### WHAT TO DO
Output every entry exactly as written, skipping any pictures.

### INPUT MATERIAL
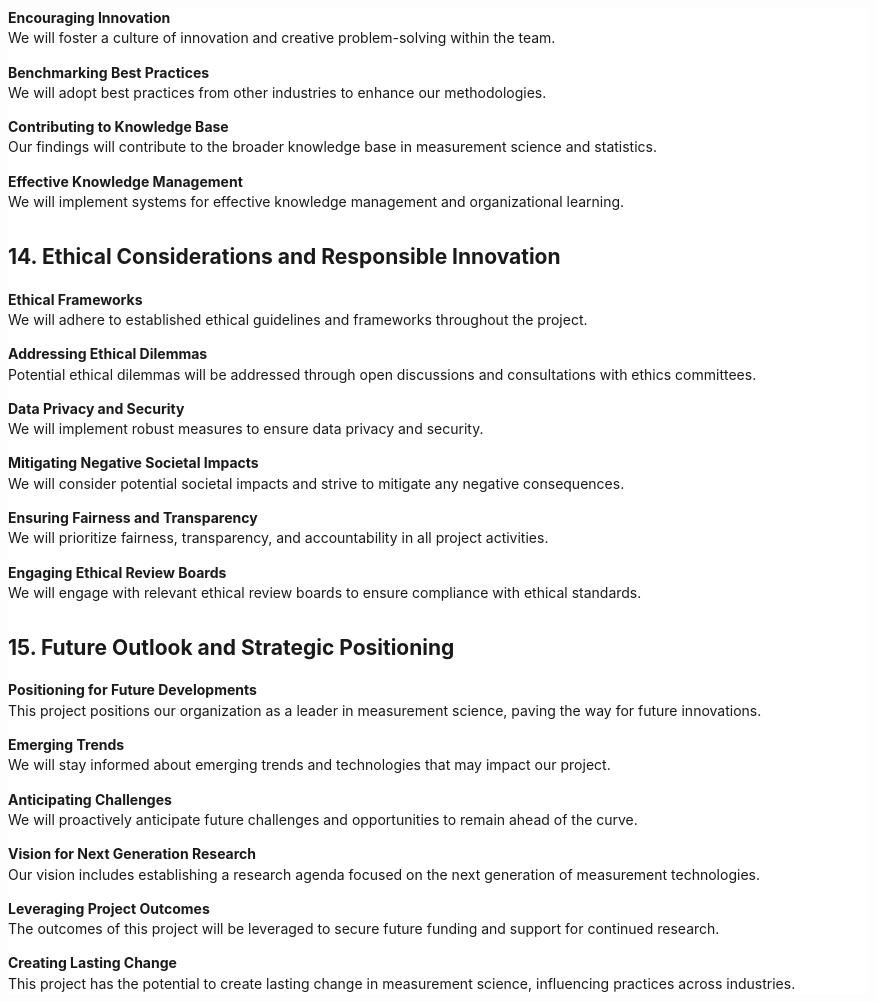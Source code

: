 **Encouraging Innovation**  
We will foster a culture of innovation and creative problem-solving within the team.

**Benchmarking Best Practices**  
We will adopt best practices from other industries to enhance our methodologies.

**Contributing to Knowledge Base**  
Our findings will contribute to the broader knowledge base in measurement science and statistics.

**Effective Knowledge Management**  
We will implement systems for effective knowledge management and organizational learning.

## 14. Ethical Considerations and Responsible Innovation

**Ethical Frameworks**  
We will adhere to established ethical guidelines and frameworks throughout the project.

**Addressing Ethical Dilemmas**  
Potential ethical dilemmas will be addressed through open discussions and consultations with ethics committees.

**Data Privacy and Security**  
We will implement robust measures to ensure data privacy and security.

**Mitigating Negative Societal Impacts**  
We will consider potential societal impacts and strive to mitigate any negative consequences.

**Ensuring Fairness and Transparency**  
We will prioritize fairness, transparency, and accountability in all project activities.

**Engaging Ethical Review Boards**  
We will engage with relevant ethical review boards to ensure compliance with ethical standards.

## 15. Future Outlook and Strategic Positioning

**Positioning for Future Developments**  
This project positions our organization as a leader in measurement science, paving the way for future innovations.

**Emerging Trends**  
We will stay informed about emerging trends and technologies that may impact our project.

**Anticipating Challenges**  
We will proactively anticipate future challenges and opportunities to remain ahead of the curve.

**Vision for Next Generation Research**  
Our vision includes establishing a research agenda focused on the next generation of measurement technologies.

**Leveraging Project Outcomes**  
The outcomes of this project will be leveraged to secure future funding and support for continued research.

**Creating Lasting Change**  
This project has the potential to create lasting change in measurement science, influencing practices across industries.
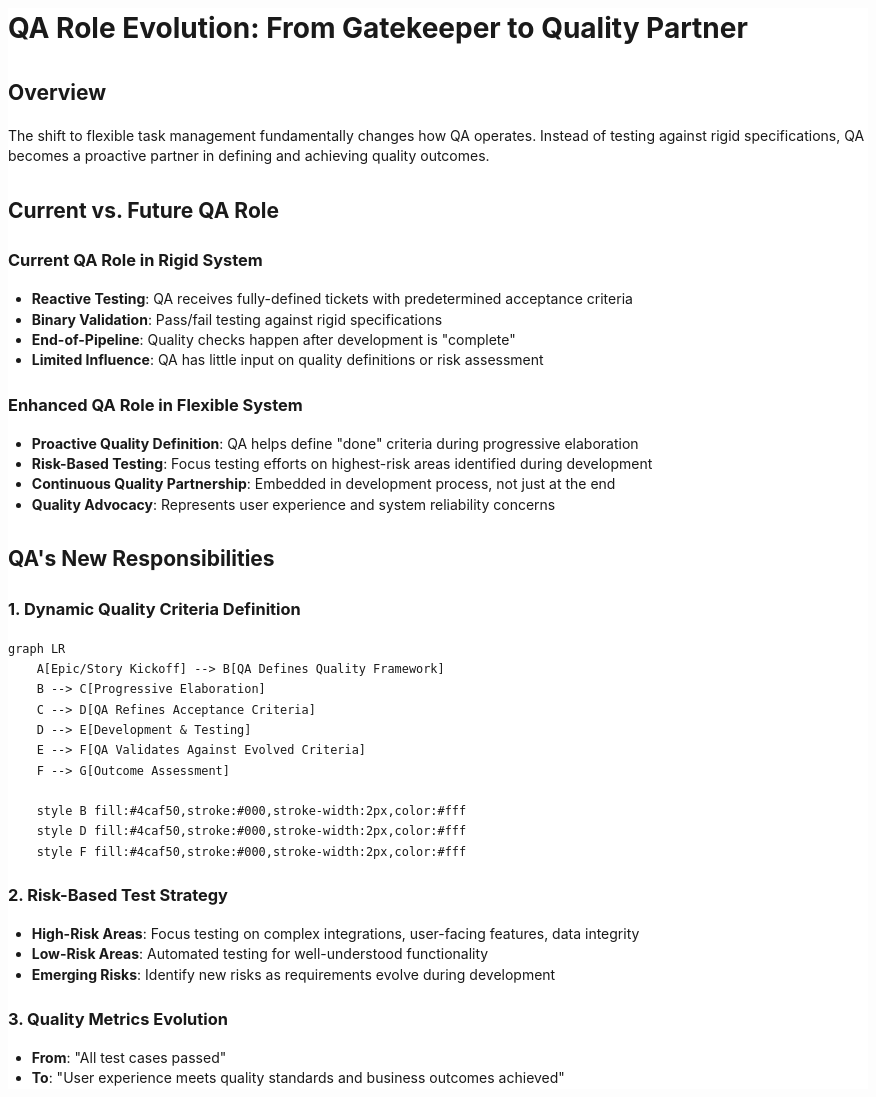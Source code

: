 # QA Role Evolution: From Gatekeeper to Quality Partner

## Overview

The shift to flexible task management fundamentally changes how QA operates. Instead of testing against rigid specifications, QA becomes a proactive partner in defining and achieving quality outcomes.

## Current vs. Future QA Role

### Current QA Role in Rigid System
- **Reactive Testing**: QA receives fully-defined tickets with predetermined acceptance criteria
- **Binary Validation**: Pass/fail testing against rigid specifications
- **End-of-Pipeline**: Quality checks happen after development is "complete"
- **Limited Influence**: QA has little input on quality definitions or risk assessment

### Enhanced QA Role in Flexible System
- **Proactive Quality Definition**: QA helps define "done" criteria during progressive elaboration
- **Risk-Based Testing**: Focus testing efforts on highest-risk areas identified during development
- **Continuous Quality Partnership**: Embedded in development process, not just at the end
- **Quality Advocacy**: Represents user experience and system reliability concerns

## QA's New Responsibilities

### 1. Dynamic Quality Criteria Definition

```mermaid
graph LR
    A[Epic/Story Kickoff] --> B[QA Defines Quality Framework]
    B --> C[Progressive Elaboration]
    C --> D[QA Refines Acceptance Criteria]
    D --> E[Development & Testing]
    E --> F[QA Validates Against Evolved Criteria]
    F --> G[Outcome Assessment]
    
    style B fill:#4caf50,stroke:#000,stroke-width:2px,color:#fff
    style D fill:#4caf50,stroke:#000,stroke-width:2px,color:#fff
    style F fill:#4caf50,stroke:#000,stroke-width:2px,color:#fff
```

### 2. Risk-Based Test Strategy
- **High-Risk Areas**: Focus testing on complex integrations, user-facing features, data integrity
- **Low-Risk Areas**: Automated testing for well-understood functionality
- **Emerging Risks**: Identify new risks as requirements evolve during development

### 3. Quality Metrics Evolution
- **From**: "All test cases passed"
- **To**: "User experience meets quality standards and business outcomes achieved"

### SOLUTION FOR THIS PROBLEM
Source code

: **Encouraging Innovation**  
We will foster a culture of innovation and creative problem-solving within the team.

**Benchmarking Best Practices**  
We will adopt best practices from other industries to enhance our methodologies.

**Contributing to Knowledge Base**  
Our findings will contribute to the broader knowledge base in measurement science and statistics.

**Effective Knowledge Management**  
We will implement systems for effective knowledge management and organizational learning.

## 14. Ethical Considerations and Responsible Innovation

**Ethical Frameworks**  
We will adhere to established ethical guidelines and frameworks throughout the project.

**Addressing Ethical Dilemmas**  
Potential ethical dilemmas will be addressed through open discussions and consultations with ethics committees.

**Data Privacy and Security**  
We will implement robust measures to ensure data privacy and security.

**Mitigating Negative Societal Impacts**  
We will consider potential societal impacts and strive to mitigate any negative consequences.

**Ensuring Fairness and Transparency**  
We will prioritize fairness, transparency, and accountability in all project activities.

**Engaging Ethical Review Boards**  
We will engage with relevant ethical review boards to ensure compliance with ethical standards.

## 15. Future Outlook and Strategic Positioning

**Positioning for Future Developments**  
This project positions our organization as a leader in measurement science, paving the way for future innovations.

**Emerging Trends**  
We will stay informed about emerging trends and technologies that may impact our project.

**Anticipating Challenges**  
We will proactively anticipate future challenges and opportunities to remain ahead of the curve.

**Vision for Next Generation Research**  
Our vision includes establishing a research agenda focused on the next generation of measurement technologies.

**Leveraging Project Outcomes**  
The outcomes of this project will be leveraged to secure future funding and support for continued research.

**Creating Lasting Change**  
This project has the potential to create lasting change in measurement science, influencing practices across industries.
Source code

: # QA Role Evolution: From Gatekeeper to Quality Partner

## Overview

The shift to flexible task management fundamentally changes how QA operates. Instead of testing against rigid specifications, QA becomes a proactive partner in defining and achieving quality outcomes.

## Current vs. Future QA Role

### Current QA Role in Rigid System
- **Reactive Testing**: QA receives fully-defined tickets with predetermined acceptance criteria
- **Binary Validation**: Pass/fail testing against rigid specifications
- **End-of-Pipeline**: Quality checks happen after development is "complete"
- **Limited Influence**: QA has little input on quality definitions or risk assessment

### Enhanced QA Role in Flexible System
- **Proactive Quality Definition**: QA helps define "done" criteria during progressive elaboration
- **Risk-Based Testing**: Focus testing efforts on highest-risk areas identified during development
- **Continuous Quality Partnership**: Embedded in development process, not just at the end
- **Quality Advocacy**: Represents user experience and system reliability concerns

## QA's New Responsibilities

### 1. Dynamic Quality Criteria Definition

```mermaid
graph LR
    A[Epic/Story Kickoff] --> B[QA Defines Quality Framework]
    B --> C[Progressive Elaboration]
    C --> D[QA Refines Acceptance Criteria]
    D --> E[Development & Testing]
    E --> F[QA Validates Against Evolved Criteria]
    F --> G[Outcome Assessment]
    
    style B fill:#4caf50,stroke:#000,stroke-width:2px,color:#fff
    style D fill:#4caf50,stroke:#000,stroke-width:2px,color:#fff
    style F fill:#4caf50,stroke:#000,stroke-width:2px,color:#fff
```

### 2. Risk-Based Test Strategy
- **High-Risk Areas**: Focus testing on complex integrations, user-facing features, data integrity
- **Low-Risk Areas**: Automated testing for well-understood functionality
- **Emerging Risks**: Identify new risks as requirements evolve during development

### 3. Quality Metrics Evolution
- **From**: "All test cases passed"
- **To**: "User experience meets quality standards and business outcomes achieved"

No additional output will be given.